Which approach to choose?

All the samples in this post accomplish the same goal - they let a web app delegate its user authentication to GitHub. The samples are presented in increasing level of encapsulation and external dependency - from a completely raw HTTP-based approach using only the stdlib, to using a package that does almost all the work for us.

How to choose between these is a question every project may answer differently, based on their stage, resources and approach to dependencies.

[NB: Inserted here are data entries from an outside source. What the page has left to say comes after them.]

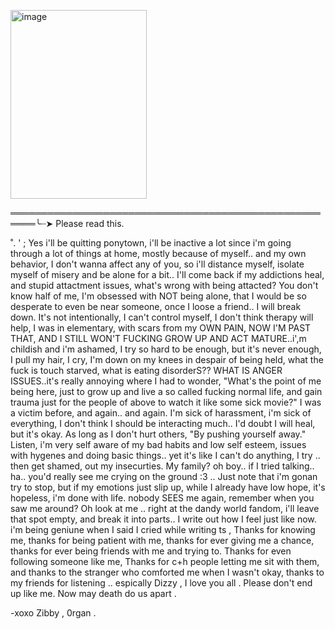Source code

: <img src="blob:chrome-untrusted://media-app/3f8a60d5-7879-4734-8a76-c311c53d52ca" alt=""/><img width="218" height="302" alt="image" src="https://github.com/user-attachments/assets/514b863e-6873-45f3-8068-b7ea8bb77c50"/>


══════════════════════════════════════════════════════╰┈➤ Please read this.


˚.  ' ; Yes i'll be quitting ponytown, i'll be inactive a lot since i'm going through a lot of things at home, mostly because of myself.. and my own behavior, I don't wanna affect any of you, so i'll distance myself, isolate myself of misery and be alone for a bit.. I'll come back if my addictions heal, and stupid attactment issues, what's wrong with being attacted? You don't know half of me, I'm obsessed with NOT being alone, that I would be so desperate to even be near someone, once I loose a friend.. I will break down. It's not intentionally, I can't control myself, I don't think therapy will help, I was in elementary, with scars from my OWN PAIN, NOW I'M PAST THAT, AND I STILL WON'T FUCKING GROW UP AND ACT MATURE..i',m childish and i'm ashamed, I try so hard to be enough, but it's never enough, I pull my hair, I cry, I'm down on my knees in despair of being held, what the fuck is touch starved, what is eating disorderS?? WHAT IS ANGER ISSUES..it's really annoying where I had to wonder, "What's the point of me being here, just to grow up and live a so called fucking normal life, and gain trauma just for the people of above to watch it like some sick movie?" I was a victim before, and again.. and again. I'm sick of harassment, i'm sick of everything, I don't think I should be interacting much.. I'd doubt I will heal, but it's okay. As long as I don't hurt others, "By pushing yourself away." Listen, i'm very self aware of my bad habits and low self esteem, issues with hygenes and doing basic things.. yet it's like I can't do anything, I try .. then get shamed, out my insecurties. My family? oh boy.. if I tried talking.. ha.. you'd really see me crying on the ground :3 .. Just note that i'm gonan try to stop, but if my emotions just slip up, while I already have low hope, it's hopeless, i'm done with life. nobody SEES me again, remember when you saw me around? Oh look at me .. right at the dandy world fandom, i'll leave that spot empty, and break it into parts.. I write out how I feel just like now.  i'm being geniune when I said I cried while writing ts , Thanks for knowing me, thanks for being patient with me, thanks for ever giving me a chance, thanks for ever being friends with me and trying to. Thanks for even following someone like me, Thanks for c+h people letting me sit with them, and thanks to the stranger who comforted me when I wasn't okay, thanks to my friends for listening .. espically  Dizzy , I love you all . Please don't end up like me. Now may death do us apart . 


-xoxo Zibby , 0rgan  .
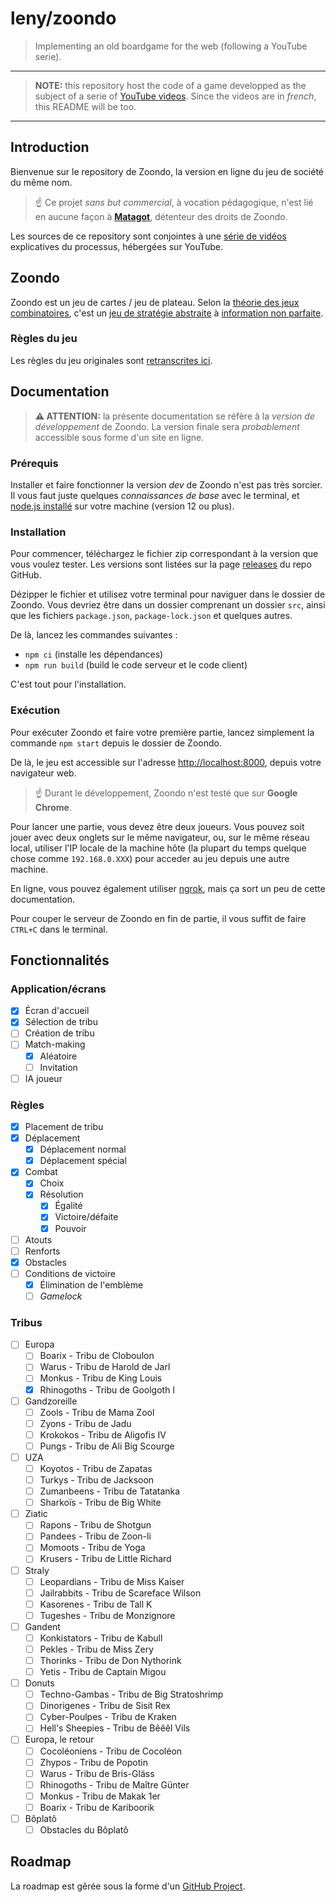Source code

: # leny/zoondo

> Implementing an old boardgame for the web (following a YouTube serie).

* * *

> **NOTE:** this repository host the code of a game developped as the subject of a serie of [YouTube videos](https://www.youtube.com/playlist?list=PLiqWBsRPUup73D6Mew2s1XsoyXp6eaHjp). Since the videos are in *french*, this README will be too.

* * *

## Introduction

Bienvenue sur le repository de Zoondo, la version en ligne du jeu de société du même nom.

> ☝️ Ce projet *sans but commercial*, à vocation pédagogique, n'est lié en aucune façon à [**Matagot**](https://www.matagot.com), détenteur des droits de Zoondo.

Les sources de ce repository sont conjointes à une [série de vidéos](https://www.youtube.com/playlist?list=PLiqWBsRPUup73D6Mew2s1XsoyXp6eaHjp) explicatives du processus, hébergées sur YouTube.

## Zoondo

Zoondo est un jeu de cartes / jeu de plateau. Selon la [théorie des jeux combinatoires](https://fr.wikipedia.org/wiki/Th%C3%A9orie_des_jeux_combinatoires), c'est un [jeu de stratégie abstraite](https://fr.wikipedia.org/wiki/Jeu_de_strat%C3%A9gie_combinatoire_abstrait) à [information non parfaite](https://fr.wikipedia.org/wiki/Th%C3%A9orie_des_jeux#Information_compl%C3%A8te_et_information_incompl%C3%A8te).

### Règles du jeu

Les règles du jeu originales sont [retranscrites ici](./docs/gamerules.md).

## Documentation

> **⚠️ ATTENTION:** la présente documentation se réfère à la _version de développement_ de Zoondo. La version finale sera _probablement_ accessible sous forme d'un site en ligne.

### Prérequis

Installer et faire fonctionner la version *dev* de Zoondo n'est pas très sorcier. Il vous faut juste quelques *connaissances de base* avec le terminal, et [node.js installé](https://nodejs.org/en/download/) sur votre machine (version 12 ou plus).

### Installation

Pour commencer, téléchargez le fichier zip correspondant à la version que vous voulez tester. Les versions sont listées sur la page [releases](https://github.com/leny/zoondo/releases) du repo GitHub.

Dézipper le fichier et utilisez votre terminal pour naviguer dans le dossier de Zoondo. Vous devriez être dans un dossier comprenant un dossier `src`, ainsi que les fichiers `package.json`, `package-lock.json` et quelques autres.

De là, lancez les commandes suivantes :

- `npm ci` (installe les dépendances)
- `npm run build` (build le code serveur et le code client)

C'est tout pour l'installation.

### Exécution

Pour exécuter Zoondo et faire votre première partie, lancez simplement la commande `npm start` depuis le dossier de Zoondo.

De là, le jeu est accessible sur l'adresse [http://localhost:8000](http://localhost:8000), depuis votre navigateur web.

> ☝️ Durant le développement, Zoondo n'est testé que sur **Google Chrome**.

Pour lancer une partie, vous devez être deux joueurs. Vous pouvez soit jouer avec deux onglets sur le même navigateur, ou, sur le même réseau local, utiliser l'IP locale de la machine hôte (la plupart du temps quelque chose comme `192.168.0.XXX`) pour acceder au jeu depuis une autre machine.

En ligne, vous pouvez également utiliser [ngrok](https://ngrok.com), mais ça sort un peu de cette documentation.

Pour couper le serveur de Zoondo en fin de partie, il vous suffit de faire `CTRL+C` dans le terminal.

## Fonctionnalités

### Application/écrans

- [x] Écran d'accueil
- [x] Sélection de tribu
- [ ] Création de tribu
- [ ] Match-making
	- [x] Aléatoire
	- [ ] Invitation
- [ ] IA joueur

### Règles

- [x] Placement de tribu
- [x] Déplacement
  - [x] Déplacement normal
  - [x] Déplacement spécial
- [x] Combat
  - [x] Choix
  - [x] Résolution
	  - [x] Égalité
	  - [x] Victoire/défaite
	  - [x] Pouvoir
- [ ] Atouts
- [ ] Renforts
- [x] Obstacles
- [ ] Conditions de victoire
    - [x] Élimination de l'emblème
    - [ ] _Gamelock_

### Tribus

- [ ] Europa
	- [ ] Boarix - Tribu de Cloboulon
	- [ ] Warus - Tribu de Harold de Jarl
	- [ ] Monkus - Tribu de King Louis
	- [x] Rhinogoths - Tribu de Goolgoth I
- [ ] Gandzoreille
	- [ ] Zools - Tribu de Mama Zool
	- [ ] Zyons - Tribu de Jadu
	- [ ] Krokokos - Tribu de Aligofis IV
	- [ ] Pungs - Tribu de Ali Big Scourge
- [ ] UZA
	- [ ] Koyotos - Tribu de Zapatas
	- [ ] Turkys - Tribu de Jacksoon
	- [ ] Zumanbeens - Tribu de Tatatanka
	- [ ] Sharkoïs - Tribu de Big White
- [ ] Ziatic
	- [ ] Rapons - Tribu de Shotgun
	- [ ] Pandees - Tribu de Zoon-li
	- [ ] Momoots - Tribu de Yoga
	- [ ] Krusers - Tribu de Little Richard
- [ ] Straly
	- [ ] Leopardians - Tribu de Miss Kaiser
	- [ ] Jailrabbits - Tribu de Scareface Wilson
	- [ ] Kasorenes - Tribu de Tall K
	- [ ] Tugeshes - Tribu de Monzignore
- [ ] Gandent
	- [ ] Konkistators - Tribu de Kabull
	- [ ] Pekles - Tribu de Miss Zery
	- [ ] Thorinks - Tribu de Don Nythorink
	- [ ] Yetis - Tribu de Captain Migou
- [ ] Donuts
	- [ ] Techno-Gambas - Tribu de Big Stratoshrimp
	- [ ] Dinorigenes - Tribu de Sisit Rex
	- [ ] Cyber-Poulpes - Tribu de Kraken
	- [ ] Hell's Sheepies - Tribu de Bêêêl Vils
- [ ] Europa, le retour
	- [ ] Cocoléoniens - Tribu de Cocoléon
	- [ ] Zhypos - Tribu de Popotin
	- [ ] Warus - Tribu de Bris-Gläss
	- [ ] Rhinogoths - Tribu de Maître Günter
	- [ ] Monkus - Tribu de Makak 1er
	- [ ] Boarix - Tribu de Kariboorik
- [ ] Bôplatô
	- [ ] Obstacles du Bôplatô

## Roadmap

La roadmap est gêrée sous la forme d'un [GitHub Project](https://github.com/leny/zoondo/projects/1).
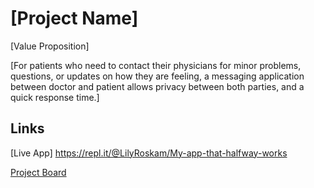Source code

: # [Project Name]

[Value Proposition]

  [For patients who need to contact their physicians for minor problems, questions, or updates on how they are feeling, a messaging application between doctor and patient allows privacy between both parties, and a quick response time.]
 

## Links

[Live App] https://repl.it/@LilyRoskam/My-app-that-halfway-works

[Project Board](../../projects/1)

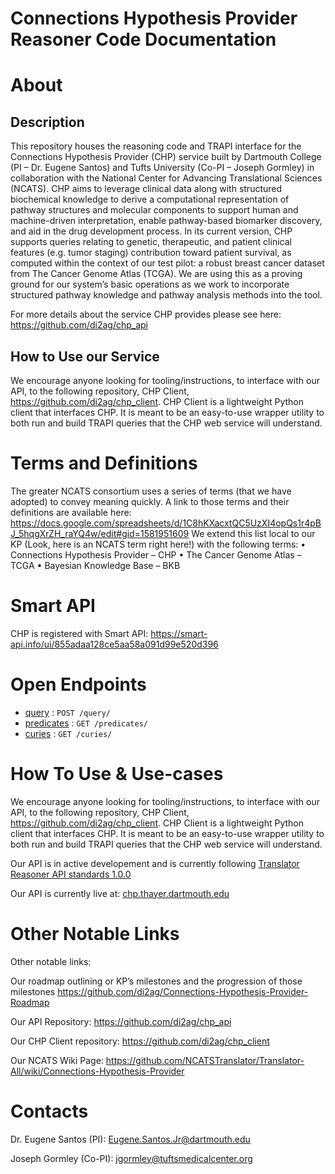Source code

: # Connections Hypothesis Provider Reasoner Code Documentation

# About

## Description
This repository houses the reasoning code and TRAPI interface for the Connections Hypothesis Provider (CHP) service built by Dartmouth College (PI – Dr. Eugene Santos) and Tufts University (Co-PI – Joseph Gormley) in collaboration with the National Center for Advancing Translational Sciences (NCATS). CHP aims to leverage clinical data along with structured biochemical knowledge to derive a computational representation of pathway structures and molecular components to support human and machine-driven interpretation, enable pathway-based biomarker discovery, and aid in the drug development process.
In its current version, CHP supports queries relating to genetic, therapeutic, and patient clinical features (e.g. tumor staging) contribution toward patient survival, as computed within the context of our test pilot: a robust breast cancer dataset from The Cancer Genome Atlas (TCGA). We are using this as a proving ground for our system’s basic operations as we work to incorporate structured pathway knowledge and pathway analysis methods into the tool. 


For more details about the service CHP provides please see here: https://github.com/di2ag/chp_api

## How to Use our Service
We encourage anyone looking for tooling/instructions, to interface with our API, to the following repository, CHP Client, https://github.com/di2ag/chp_client. CHP Client is a lightweight Python client that interfaces CHP. It is meant to be an easy-to-use wrapper utility to both run and build TRAPI queries that the CHP web service will understand. 

# Terms and Definitions
The greater NCATS consortium uses a series of terms (that we have adopted) to convey meaning quickly. A link to those terms and their definitions are available here: https://docs.google.com/spreadsheets/d/1C8hKXacxtQC5UzXI4opQs1r4pBJ_5hqgXrZH_raYQ4w/edit#gid=1581951609
We extend this list local to our KP (Look, here is an NCATS term right here!) with the following terms: 
•	Connections Hypothesis Provider – CHP
•	The Cancer Genome Atlas – TCGA
•	Bayesian Knowledge Base – BKB

# Smart API
CHP is registered with Smart API: https://smart-api.info/ui/855adaa128ce5aa58a091d99e520d396

# Open Endpoints
* [query](query.md) : `POST /query/`
* [predicates](predicates.md) : `GET /predicates/`
* [curies](curies.md) : `GET /curies/`

# How To Use & Use-cases
We encourage anyone looking for tooling/instructions, to interface with our API, to the following repository, CHP Client, https://github.com/di2ag/chp_client. CHP Client is a lightweight Python client that interfaces CHP. It is meant to be an easy-to-use wrapper utility to both run and build TRAPI queries that the CHP web service will understand. 

Our API is in active developement and is currently following [Translator Reasoner API standards 1.0.0](https://github.com/NCATSTranslator/ReasonerAPI)

Our API is currently live at: [chp.thayer.dartmouth.edu](http://chp.thayer.dartmouth.edu/)

# Other Notable Links
Other notable links:

Our roadmap outlining or KP’s milestones and the progression of those milestones https://github.com/di2ag/Connections-Hypothesis-Provider-Roadmap

Our API Repository: https://github.com/di2ag/chp_api

Our CHP Client repository: https://github.com/di2ag/chp_client

Our NCATS Wiki Page: https://github.com/NCATSTranslator/Translator-All/wiki/Connections-Hypothesis-Provider

# Contacts
Dr. Eugene Santos (PI): Eugene.Santos.Jr@dartmouth.edu

Joseph Gormley (Co-PI): jgormley@tuftsmedicalcenter.org
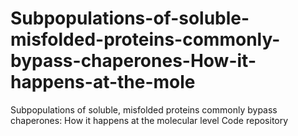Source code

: # Subpopulations-of-soluble-misfolded-proteins-commonly-bypass-chaperones-How-it-happens-at-the-mole
Subpopulations of soluble, misfolded proteins commonly bypass chaperones: How it happens at the molecular level Code repository
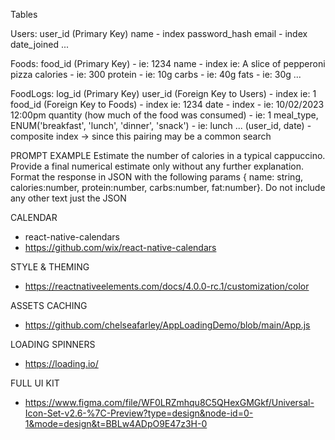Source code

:Tables

Users:
    user_id (Primary Key)
    name - index
    password_hash
    email - index
    date_joined
    ...

Foods:
    food_id (Primary Key) - ie: 1234
    name - index ie: A slice of pepperoni pizza
    calories - ie: 300
    protein - ie: 10g
    carbs - ie: 40g
    fats - ie: 30g
    ...

FoodLogs:
    log_id (Primary Key)
    user_id (Foreign Key to Users) - index ie: 1
    food_id (Foreign Key to Foods) - index ie: 1234
    date - index - ie: 10/02/2023 12:00pm
    quantity (how much of the food was consumed)  - ie: 1
    meal_type, ENUM('breakfast', 'lunch', 'dinner', 'snack') - ie: lunch
    ...
    (user_id, date) - composite index -> since this pairing may be a common search 


PROMPT EXAMPLE
Estimate the number of calories in a typical cappuccino. Provide a final numerical estimate only without any further explanation. Format the response in JSON with the following params { name: string, calories:number, protein:number, carbs:number, fat:number}. Do not include any other text just the JSON

CALENDAR
- react-native-calendars
- https://github.com/wix/react-native-calendars

STYLE & THEMING
- https://reactnativeelements.com/docs/4.0.0-rc.1/customization/color

ASSETS CACHING
- https://github.com/chelseafarley/AppLoadingDemo/blob/main/App.js

LOADING SPINNERS
- https://loading.io/

FULL UI KIT
- https://www.figma.com/file/WF0LRZmhqu8C5QHexGMGkf/Universal-Icon-Set-v2.6-%7C-Preview?type=design&node-id=0-1&mode=design&t=BBLw4ADpO9E47z3H-0


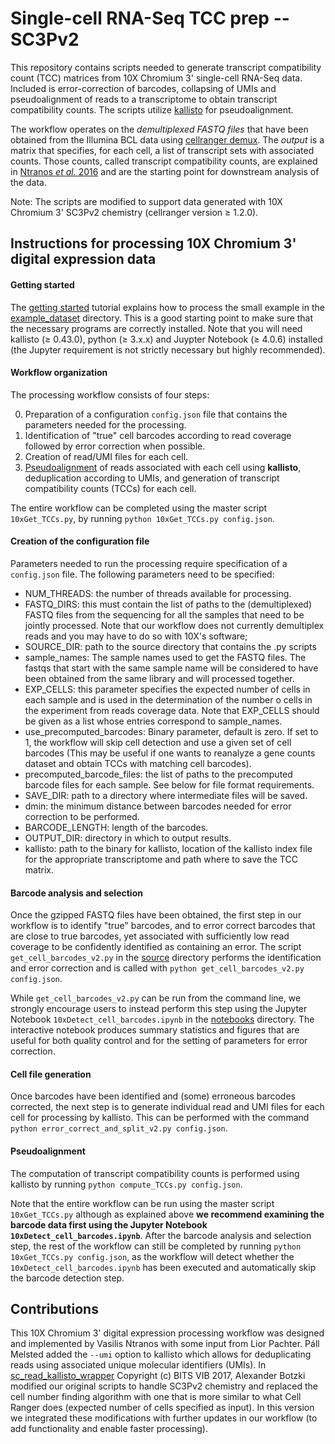 # Single-cell RNA-Seq TCC prep -- SC3Pv2

This repository contains scripts needed to generate transcript compatibility count (TCC) matrices from 10X Chromium 3' single-cell RNA-Seq data. Included is error-correction of barcodes, collapsing of UMIs and pseudoalignment of reads to a transcriptome to obtain transcript compatibility counts. The scripts utilize [kallisto](http://pachterlab.github.io/kallisto) for pseudoalignment.

The workflow operates on the *demultiplexed FASTQ files* that have been obtained from the Illumina BCL data using [cellranger demux](https://support.10xgenomics.com/single-cell-gene-expression/software/pipelines/latest/using/demultiplex).
The *output* is a matrix that specifies, for each cell, a list of transcript sets with associated counts. Those counts, called transcript compatibility counts, are explained in [Ntranos _et al._ 2016](http://genomebiology.biomedcentral.com/articles/10.1186/s13059-016-0970-8) and are the starting point for downstream analysis of the data.

Note: The scripts are modified to support data generated with 10X Chromium 3' SC3Pv2 chemistry (cellranger version ≥ 1.2.0). 

## Instructions for processing 10X Chromium 3' digital expression data

#### Getting started

The [getting started](http://) tutorial explains how to process the small example in the [example_dataset](https://github.com/lakigigar/scRNA-Seq-TCC-prep/tree/10xTCCprep-SC3Pv2/example_dataset) directory. This is a good starting point to make sure that the necessary programs are correctly installed. Note that you will need kallisto (≥ 0.43.0), python (≥ 3.x.x) and Juypter Notebook (≥ 4.0.6) installed (the Jupyter requirement is not strictly necessary but highly recommended). 


#### Workflow organization

The processing workflow consists of four steps: 

0. Preparation of a configuration `config.json` file that contains the parameters needed for the processing.
1. Identification of "true" cell barcodes according to read coverage followed by error correction when possible.
2. Creation of read/UMI files for each cell.
3. [Pseudoalignment](http://www.nature.com/nbt/journal/v34/n5/abs/nbt.3519.html) of reads associated with each cell using __kallisto__, deduplication according to UMIs, and generation of transcript compatibility counts (TCCs) for each cell. 

The entire workflow can be completed using the master script `10xGet_TCCs.py`, by running `python 10xGet_TCCs.py config.json`.

#### Creation of the configuration file

Parameters needed to run the processing require specification of a `config.json` file. The following parameters need to be specified:

- NUM_THREADS: the number of threads available for processing.
- FASTQ_DIRS: this must contain the list of paths to the (demultiplexed) FASTQ files from the sequencing for all the samples that need to be jointly processed. Note that our workflow does not currently demultiplex reads and you may have to do so with 10X's software;
- SOURCE_DIR: path to the source directory that contains the .py scripts
- sample_names: The sample names used to get the FASTQ files. The fastqs that start with the same sample name will be considered to have been obtained from the same library and will processed together.
- EXP_CELLS: this parameter specifies the expected number of cells in each sample and is used in the determination of the number o cells in the experiment from reads coverage data. Note that EXP_CELLS should be given as a list whose entries correspond to sample_names.
- use_precomputed_barcodes: Binary parameter, default is zero. If set to 1, the workflow will skip cell detection and use a given set of cell barcodes (This may be useful if one wants to reanalyze a gene counts dataset and obtain TCCs with matching cell barcodes).
- precomputed_barcode_files: the list of paths to the precomputed barcode files for each sample. See below for file format requirements. 
- SAVE_DIR: path to a directory where intermediate files will be saved.
- dmin: the minimum distance between barcodes needed for error correction to be performed.
- BARCODE_LENGTH: length of the barcodes.
- OUTPUT_DIR: directory in which to output results.
- kallisto: path to the binary for kallisto, location of the kallisto index file for the appropriate transcriptome and path where to save the TCC matrix.

#### Barcode analysis and selection

Once the gzipped FASTQ files have been obtained, the first step in our workflow is to identify "true" barcodes, and to error correct barcodes that are close to true barcodes, yet associated with sufficiently low read coverage to be confidently identified as containing an error. The script `get_cell_barcodes_v2.py` in the [source](https://github.com/lakigigar/scRNA-Seq-TCC-prep/tree/10xTCCprep-SC3Pv2/source) directory performs the identification and error correction and is called with `python get_cell_barcodes_v2.py config.json`.

While `get_cell_barcodes_v2.py` can be run from the command line, we strongly encourage users to instead perform this step using the Jupyter Notebook `10xDetect_cell_barcodes.ipynb` in the [notebooks](https://github.com/lakigigar/scRNA-Seq-TCC-prep/tree/10xTCCprep-SC3Pv2/notebooks) directory. The interactive notebook produces summary statistics and figures that are useful for both quality control and for the setting of parameters for error correction. 

#### Cell file generation

Once barcodes have been identified and (some) erroneous barcodes corrected, the next step is to generate individual read and UMI files for each cell for processing by kallisto. This can be performed with the command `python error_correct_and_split_v2.py config.json`. 

#### Pseudoalignment

The computation of transcript compatibility counts is performed using kallisto by running `python compute_TCCs.py config.json`. 

Note that the entire workflow can be run using the master script `10xGet_TCCs.py` although as explained above __we recommend examining the barcode data first using the Jupyter Notebook `10xDetect_cell_barcodes.ipynb`__. After the barcode analysis and selection step, the rest of the workflow can still be completed by running `python 10xGet_TCCs.py config.json`, as the workflow will detect whether the `10xDetect_cell_barcodes.ipynb` has been executed and automatically skip the barcode detection step.
 

## Contributions

This 10X Chromium 3' digital expression processing workflow was designed and implemented by Vasilis Ntranos with some input from Lior Pachter. P&aacute;ll Melsted added the `--umi` option to kallisto which allows for deduplicating reads using associated unique molecular identifiers (UMIs). In [sc_read_kallisto_wrapper](https://github.com/vibbits/sc_read_kallisto_wrapper) Copyright (c) BITS VIB 2017, Alexander Botzki modified our original scripts to handle SC3Pv2 chemistry and replaced the cell number finding algorithm with one that is more similar to what Cell Ranger does (expected number of cells specified as input). In this version we integrated these modifications with further updates in our workflow (to add functionality and enable faster processing).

I'd probably go for the second approach - using x/oauth2 - since it balances dependencies with utility.

The x/oauth2 package is "semi-official", maintained by some members of Go team and other Go users at Google, and it's helpful without being magical. That said, the gologin package also looks pretty solid, so that could be a good option too if your tolerance to third-party dependencies is higher.

Code

The full code for this post is available on GitHub.


[1]This is an artifact of using GitHub's authz flow for authn. Generally, this flow allows applications (think CI systems) to have broader access to the user's GitHub account in order to render some useful service to the user. In our case we only use the flow for authn, so all we need is "basic account access", to know that the user indeed has valid access to a GitHub account and the public details of this account.
[2]Kudos to GitHub for the solid documentation they have on this topic. They also have a complete sample in Ruby which is similar to my Sample 1.
[3]This is a good time to admire the choice OAuth made to use redirects for this step. Consider the following questions: without redirects, how would you tell GitHub to dial to some arbitrary path on your localhost? Also, without redirects how could this request use the user's browser cookies to enable easy storage of CSRF tokens?